**About this exercise**
Would you reproduce every record exactly, leaving out the pictures?

**Information**
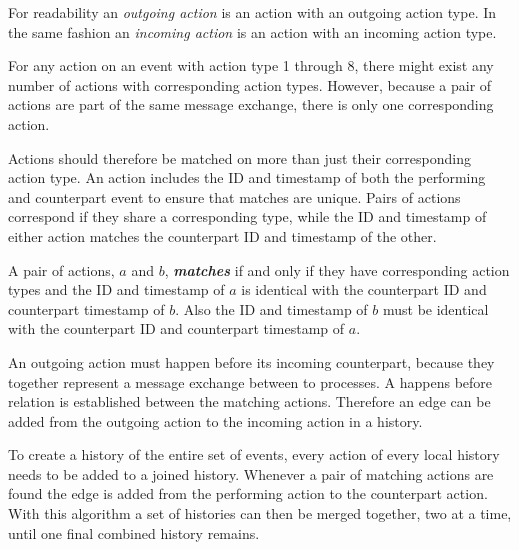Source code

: 	\newpar For readability an \textit{outgoing action} is an action with an outgoing action type. In the same fashion an \textit{incoming action} is an action with an incoming action type.
	
	\newpar For any action on an event with action type 1 through 8, there might exist any number of actions with corresponding action types. However, because a pair of actions are part of the same message exchange, there is only one corresponding action.
	
	Actions should therefore be matched on more than just their corresponding action type. An action includes the ID and timestamp of both the performing and counterpart event to ensure that matches are unique.
    Pairs of actions correspond if they share a corresponding type, while the ID and timestamp of either action matches the counterpart ID and timestamp of the other.
    
    \begin{definition}
    	\label{def:action:matching}
    	A pair of actions, $a$ and $b$, \textit{\textbf{matches}} if and only if they have corresponding action types and the ID and timestamp of $a$ is identical with the counterpart ID and counterpart timestamp of $b$. Also the ID and timestamp of $b$ must be identical with the counterpart ID and counterpart timestamp of $a$.
    \end{definition}
    
    \newpar An outgoing action must happen before its incoming counterpart, because they together represent a message exchange between to processes. A happens before relation is established between the matching actions. Therefore an edge can be added from the outgoing action to the incoming action in a history.

	\newpar To create a history of the entire set of events, every action of every local history needs to be added to a joined history. Whenever a pair of matching actions are found the edge is added from the performing action to the counterpart action. With this algorithm a set of histories can then be merged together, two at a time, until one final combined history remains.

**Response area**
Source code

: 	\newpar For readability an \textit{outgoing action} is an action with an outgoing action type. In the same fashion an \textit{incoming action} is an action with an incoming action type.
	
	\newpar For any action on an event with action type 1 through 8, there might exist any number of actions with corresponding action types. However, because a pair of actions are part of the same message exchange, there is only one corresponding action.
	
	Actions should therefore be matched on more than just their corresponding action type. An action includes the ID and timestamp of both the performing and counterpart event to ensure that matches are unique.
    Pairs of actions correspond if they share a corresponding type, while the ID and timestamp of either action matches the counterpart ID and timestamp of the other.
    
    \begin{definition}
    	\label{def:action:matching}
    	A pair of actions, $a$ and $b$, \textit{\textbf{matches}} if and only if they have corresponding action types and the ID and timestamp of $a$ is identical with the counterpart ID and counterpart timestamp of $b$. Also the ID and timestamp of $b$ must be identical with the counterpart ID and counterpart timestamp of $a$.
    \end{definition}
    
    \newpar An outgoing action must happen before its incoming counterpart, because they together represent a message exchange between to processes. A happens before relation is established between the matching actions. Therefore an edge can be added from the outgoing action to the incoming action in a history.

	\newpar To create a history of the entire set of events, every action of every local history needs to be added to a joined history. Whenever a pair of matching actions are found the edge is added from the performing action to the counterpart action. With this algorithm a set of histories can then be merged together, two at a time, until one final combined history remains.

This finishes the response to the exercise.